23
Apr
08

conversioni

Alemanno: Buddha, patria e famiglia
Francesca Pilla (da il manifesto)


Immaginate Gianni Alemanno vagare alla ricerca dell’illuminazione, all’inseguimento del Nirvana, insomma monaco buddista. Lui con la croce celtica al collo, lui dell’ultradestra radicale, entrare in un monastero di Orvieto e uscirne dopo due giorni di meditazione, con un maestro comunista ortodosso che non ha mai nascosto i suoi orientamenti.
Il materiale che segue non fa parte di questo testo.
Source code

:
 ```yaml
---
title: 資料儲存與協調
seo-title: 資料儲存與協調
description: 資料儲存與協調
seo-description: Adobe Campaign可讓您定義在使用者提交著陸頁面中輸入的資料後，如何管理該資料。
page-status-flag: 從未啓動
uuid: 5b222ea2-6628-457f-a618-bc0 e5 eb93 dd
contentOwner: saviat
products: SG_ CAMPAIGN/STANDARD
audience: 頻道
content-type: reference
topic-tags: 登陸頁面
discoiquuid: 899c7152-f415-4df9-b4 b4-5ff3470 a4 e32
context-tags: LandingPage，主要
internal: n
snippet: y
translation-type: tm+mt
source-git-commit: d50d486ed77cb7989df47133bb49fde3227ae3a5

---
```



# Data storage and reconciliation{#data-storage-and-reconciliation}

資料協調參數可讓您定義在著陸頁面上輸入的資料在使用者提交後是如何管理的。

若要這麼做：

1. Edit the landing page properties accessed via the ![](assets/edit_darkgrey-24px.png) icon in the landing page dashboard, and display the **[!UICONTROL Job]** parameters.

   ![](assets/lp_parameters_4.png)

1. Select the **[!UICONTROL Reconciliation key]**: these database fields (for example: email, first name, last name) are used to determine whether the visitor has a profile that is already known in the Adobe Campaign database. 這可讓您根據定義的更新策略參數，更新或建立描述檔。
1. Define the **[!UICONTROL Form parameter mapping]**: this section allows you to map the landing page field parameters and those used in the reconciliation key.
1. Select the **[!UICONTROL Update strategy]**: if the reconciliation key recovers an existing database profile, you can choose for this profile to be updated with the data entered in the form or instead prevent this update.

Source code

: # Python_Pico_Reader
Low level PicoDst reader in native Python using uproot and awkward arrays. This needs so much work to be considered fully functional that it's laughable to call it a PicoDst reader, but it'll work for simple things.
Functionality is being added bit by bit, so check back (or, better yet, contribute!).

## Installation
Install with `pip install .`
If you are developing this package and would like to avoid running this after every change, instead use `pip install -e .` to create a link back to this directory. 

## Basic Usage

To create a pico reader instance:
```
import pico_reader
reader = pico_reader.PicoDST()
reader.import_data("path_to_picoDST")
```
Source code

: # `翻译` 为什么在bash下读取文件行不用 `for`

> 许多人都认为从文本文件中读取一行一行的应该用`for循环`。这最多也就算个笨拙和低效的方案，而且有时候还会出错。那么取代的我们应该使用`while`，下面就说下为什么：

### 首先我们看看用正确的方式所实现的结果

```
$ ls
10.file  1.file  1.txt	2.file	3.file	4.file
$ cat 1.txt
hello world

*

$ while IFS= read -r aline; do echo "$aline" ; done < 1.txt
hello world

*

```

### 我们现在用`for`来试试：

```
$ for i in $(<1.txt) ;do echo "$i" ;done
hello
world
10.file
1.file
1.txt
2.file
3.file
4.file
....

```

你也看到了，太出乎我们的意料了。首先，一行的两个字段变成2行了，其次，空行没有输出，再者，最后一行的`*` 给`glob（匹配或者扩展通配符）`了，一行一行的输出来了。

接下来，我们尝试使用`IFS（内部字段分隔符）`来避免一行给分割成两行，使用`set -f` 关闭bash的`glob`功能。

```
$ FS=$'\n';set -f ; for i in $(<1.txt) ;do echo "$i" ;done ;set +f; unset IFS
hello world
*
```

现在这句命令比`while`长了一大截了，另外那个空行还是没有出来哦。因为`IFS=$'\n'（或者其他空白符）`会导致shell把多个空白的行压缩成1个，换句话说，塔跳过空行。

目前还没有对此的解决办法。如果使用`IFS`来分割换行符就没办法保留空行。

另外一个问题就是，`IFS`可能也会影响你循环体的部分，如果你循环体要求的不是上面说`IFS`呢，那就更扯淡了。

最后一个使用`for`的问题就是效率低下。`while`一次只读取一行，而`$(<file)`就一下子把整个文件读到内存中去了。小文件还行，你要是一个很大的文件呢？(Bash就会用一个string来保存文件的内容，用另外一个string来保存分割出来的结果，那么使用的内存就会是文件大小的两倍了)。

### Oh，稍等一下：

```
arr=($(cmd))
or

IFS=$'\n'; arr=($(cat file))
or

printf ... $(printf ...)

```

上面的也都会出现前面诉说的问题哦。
Non è il frutto di una fantasia perversa, ma è realtà. Fino a un po’ di anni fa il Gianni alpinista era solito frequentare il monastero umbro di Luigi Maio. Uno dei discepoli più assidui, dicono alcuni monaci, e a quanto pare per oltre 15 anni. Si racconta che si sia avvicinato alla pratica meditativa per quel suo spirito montanaro e scalatore, ma che poi si sia lasciato prendere anche dall’introspezione, dalle seshin. Due giorni di concentrazione in cui per 14 ore non si fa altro che meditare 20 minuti e camminare per 10, proprio per liberare l’io dai bisogni terreni.
Alemanno non mancava mai gli appuntamenti nemmeno da ministro. Una volta al mese arrivava nella campagna di Orvieto il sabato con la sua scorta, si spogliava dei panni da postfascista, lasciava il cellulare e diventava uno come gli altri. Da un po’ medita in solitudine, non si reca più al monastero, per paura di essere attaccato dai suoi e anche perché gli alti ambienti ecclesiali non avrebbero gradito che un cattolico ortodosso e oltranzista si fosse lasciato andare a certe libertà. Nutrire l’anima senza preti, chiese, perdendosi in pensieri dove non ci sono verità e certezze, con un maestro spirituale non consacrato dal Vaticano è un eresia. E’ pur vero che esiste un filone di destra radicale «evoliano» che ai tempi dell’Asse con il Giappone trovava nella meditazione elementi di purificazione un po’ ascetici. Ma Alemanno vive nel XXI secolo e certi comportamenti «promiscui» non sono ammessi tra i fascisti, soprattutto se bisogna combattere matrimoni gay, cedimento dei valori tradizionali, emorragie di cristiani e la conseguente perdita di potere per il Vaticano. Così Alemanno, oggi candidato proprio alla guida della capitale, ex sacro romano impero, deve abiurare uno dei suoi tre «credi», tra patria, dio e buddha, l’ultimo ci rimette.
Anche se il suo maestro non la vede così. «Qui da noi – spiega Luigi Maio – nessuno chiede di cambiare orientamento o credo politico. Gianni è sempre stato un ottimo allievo anche perché quelli abituati a comandare in genere sono i più bravi ad obbedire. In Giappone ho incontrato una congrega di gesuiti che pregavano e praticavano zen. Non credo che le due cose siano in contrasto». Chissà cosa ne pensa papa Ratzinger!